Larissa is a first year PhD student from the Department of Politics. She has been awarded the College of Social Sciences and International Studies Global Excellence PhD Studentship. She is studying social movements in ethnically divided societies, with a special focus on Lebanon and Bosnia. Besides from her PhD, Larissa is a political activist, debater, and researcher in Lebanon. She also holds a BA and a diploma in translation and interpretation.
When I started packing on 23 September 2020, preparing for my flight the next day from Lebanon to the UK, I made sure to hide the Lebanese flag between my clothes… As life there became unbearable, I made the difficult decision to leave the country, yet both my heart and mind were still attached to the land I have been fighting for since an early age. And if life has taught me anything since September, it is to never underestimate the impact of the scars you hide underneath your skin on your research and academic productivity.
It is easier said than done to detach oneself from what is happening in the real world, let alone one’s homeland, and solely focus on reading and collecting data related to the research question. That is even harder for students whose research revolves essentially around their own country because they will find themselves, one way or another, watching the news or reading online newspapers. In my case, Lebanon is at the heart of my thesis and keeping track of Lebanese politics is not even an option; instead, it is a pillar upon which my entire research is built. In the following, I will briefly talk about the psychological and emotional impact of watching my country collapse in front of my very eyes on my Ph.D. journey. I will also share a few tips, which can help any PGR student going through the same situation.
Drained is the perfect adjective to describe how I felt every time I watched my people weeping on TV and begging for a piece of bread. Last August, ESCWA confirmed that more than 55% of the country’s population suffers from poverty and the situation has worsened since. In addition to the unprecedented economic, financial, and monetary crises, Beirut was the victim of the third-largest non-nuclear blast in the world last summer, killing around 200 people. Since starting my Ph.D. journey, I have never stopped watching videos, interviews, and news of devasted Lebanese people, the blast’s victims’ parents, and greedy politicians burning my country to the ground. The impact of these tragic developments, coupled with the lockdown and the new Covid19-related shocks, deprived me of sleep, impacted my food diet, and dealt a severe blow to my productivity. I spent weeks unable to finish my readings, to reflect upon my research question, or to feel motivated to accomplish basic tasks (such as recording the minutes of supervisory meetings). Thinking of Lebanon 24/7 and worrying about my parents have become my new daily routine. Thankfully, I was well-aware of the emotional damage the situation has inflicted upon me and was keen on taking action.

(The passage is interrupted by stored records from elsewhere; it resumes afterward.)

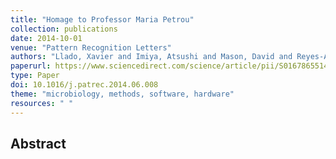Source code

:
 ```yaml
---
title: "Homage to Professor Maria Petrou"
collection: publications
date: 2014-10-01
venue: "Pattern Recognition Letters"
authors: "Llado, Xavier and Imiya, Atsushi and Mason, David and Reyes-Aldasoro, Constantino Carlos and Aoki, Kazuaki and Kudo, Mineichi and Zhang, Yu-Jin and Argyriou, Vasileios"
paperurl: https://www.sciencedirect.com/science/article/pii/S0167865514001858
type: Paper
doi: 10.1016/j.patrec.2014.06.008
theme: "microbiology, methods, software, hardware"
resources: " "
---
```

<h2> Abstract </h2>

First, I decided to seek professional therapy. Mind over matter, remember? PGR students must have a safe space to vent and express their feelings without feeling ashamed. It would also be preferable to choose a therapist from your country. This way, they will be familiar with the situation back home and its impact on you. Second, and maybe that is the most critical part, I started thinking about my thesis’ potential contribution to my country’s recovery. Yes, I still embrace my feelings, but I direct them now towards a new path. I channel those negative feelings into something useful: what is better than being a changemaker in your own country? Think of it this way and believe that you are still serving your country as an activist who has also become a researcher, no matter what topic you are working on. Third, try to take time off during your working hours. Indeed, it is not always possible, but it is crucial to enter your bubble for few hours and solely focus on your Ph.D. Whenever you do that, reward yourself with watching a political talk show in the evening, for example, or choosing an interesting political documentary. Fourth, go out for a walk every day. Connecting with nature revives your soul and assuages your fears. It restores your hope and surrounds you with positive vibes.
Finally, one day before submitting this article, the prominent Lebanese political activist and researcher Luqman Slim was assassinated back home. I spent the entire day watching the news and unable even to speak to anyone. This is to say, never forget that you are a human being, that you have the right to mourn. However, once you wipe off your tears, get back to your desk, take a deep breath, and make a change!